Mike Richardson says three important things in this short study of the Bristol gasworkers. First, that the gasworkers in Bristol had been emerging at least as far back as Peterloo; second, that the strikes of 1889 (New Unionism) came out of many decades of trade union activity and, finally, that the gasworkers had massive community support. None of this should really surprise us but we have perhaps overlooked just how important gas was to the towns and cities of Britain in the 19th century and that gasworkers’ workplace organisation reflected the power that they had by the 1880s.

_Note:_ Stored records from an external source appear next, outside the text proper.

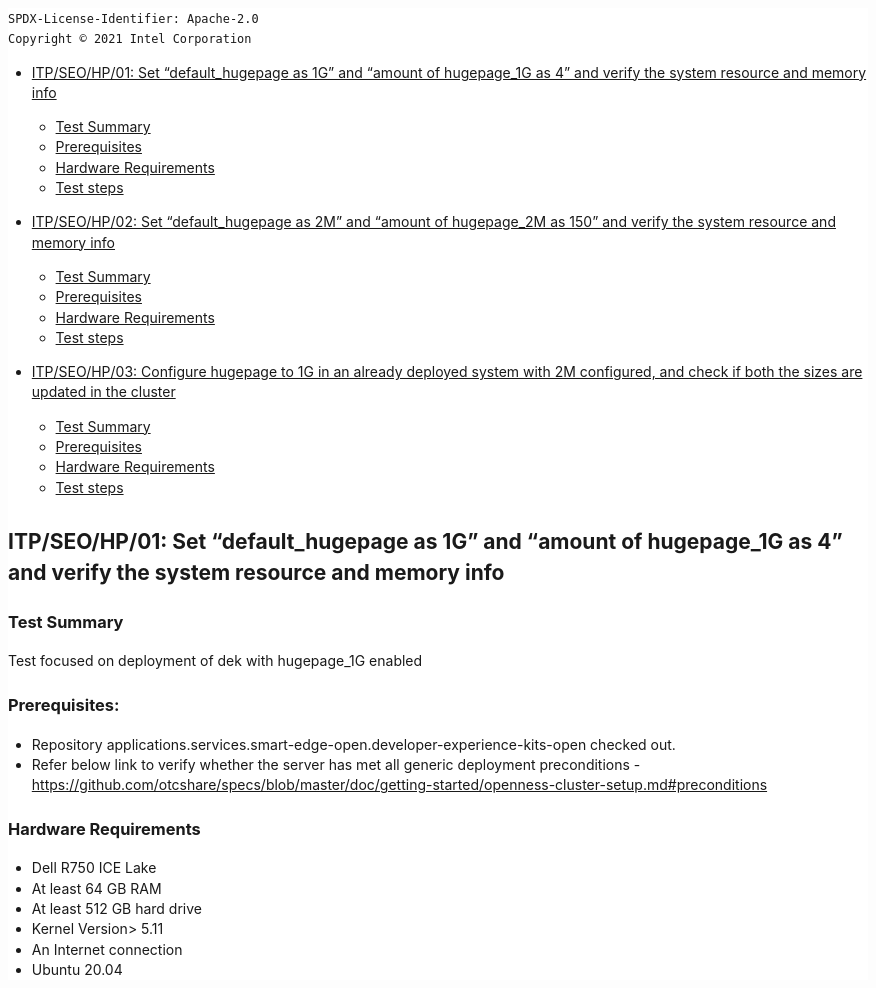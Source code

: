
 ```text
SPDX-License-Identifier: Apache-2.0
Copyright © 2021 Intel Corporation
```

- [ITP/SEO/HP/01: Set “default_hugepage as 1G” and “amount of hugepage_1G as 4” and verify the system resource and memory info](#itpseohp01-Set-“default_hugepage-as-1G”-and-“amount-of-hugepage_1G-as-4”-and-verify-the-system-resource-and-memory-info)

  - [Test Summary](#test-summary)
  - [Prerequisites](#prerequisites)
  - [Hardware Requirements](#hardware-requirements)
  - [Test steps](#test-steps)

- [ITP/SEO/HP/02: Set “default_hugepage as 2M” and “amount of hugepage_2M as 150” and verify the system resource and memory info](#itpseohp02-Set-“default_hugepage-as-2M”-and-“amount-of-hugepage_2M-as-150”-and-verify-the-system-resource-and-memory-info)

  - [Test Summary](#test-summary-1)
  - [Prerequisites](#prerequisites-1)
  - [Hardware Requirements](#hardware-requirements-1)
  - [Test steps](#test-steps-1)

- [ITP/SEO/HP/03: Configure hugepage to 1G in an already deployed system with 2M configured, and check if both the sizes are updated in the cluster](#itpseohp03-Configure-hugepage-to-1G-in-an-already-deployed-system-with-2M-configured,-and-check-if-both-the-sizes-are-updated-in-the-cluster)

  - [Test Summary](#test-summary-2)
  - [Prerequisites](#prerequisites-2)
  - [Hardware Requirements](#hardware-requirements-2)
  - [Test steps](#test-steps-2)

  
 
 ## ITP/SEO/HP/01: Set “default_hugepage as 1G” and “amount of hugepage_1G as 4” and verify the system resource and memory info
 
 ### Test Summary
 
Test focused on deployment of dek with hugepage_1G enabled

### Prerequisites:

- Repository applications.services.smart-edge-open.developer-experience-kits-open checked out.
- Refer below link to verify whether the server has met all generic deployment preconditions - https://github.com/otcshare/specs/blob/master/doc/getting-started/openness-cluster-setup.md#preconditions

### Hardware Requirements

- Dell R750 ICE Lake
- At least 64 GB RAM
- At least 512 GB hard drive
- Kernel Version> 5.11
- An Internet connection
- Ubuntu 20.04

The Bristol United Gas Light company emerged in 1853 from two competing companies. Gas was a highly dangerous substance in Britain’s cities but it was lethal to gasworkers: they were 40% more likely to die of bronchitis than other males and 33% more likely to die of pneumonia and to this was added long hours and a harsh regime. Strikes began in 1830s London, terrifying the government that riots would break out in the darkness. Further strikes followed in the 1870s and in the 1880s workers at Bristol’s three gas stations came out on strike, strongly supported by local activists like Miriam Daniell and Helena Born. The 1889 strike called for a range of long-overdue improvements in pay and conditions and involved huge battles at local train stations to stop scabs. Local community support and mass picketing ensured that the strikers were victorious.
Mike’s meticulous research (including maps, sketches and photos) shows that we need local working-class history in order to under-stand the wider context of the so-called ‘big’ turning points and that those who organised must not be forgotten. C’mon Mike Leigh, film the Bristol gasworkers’ strike next!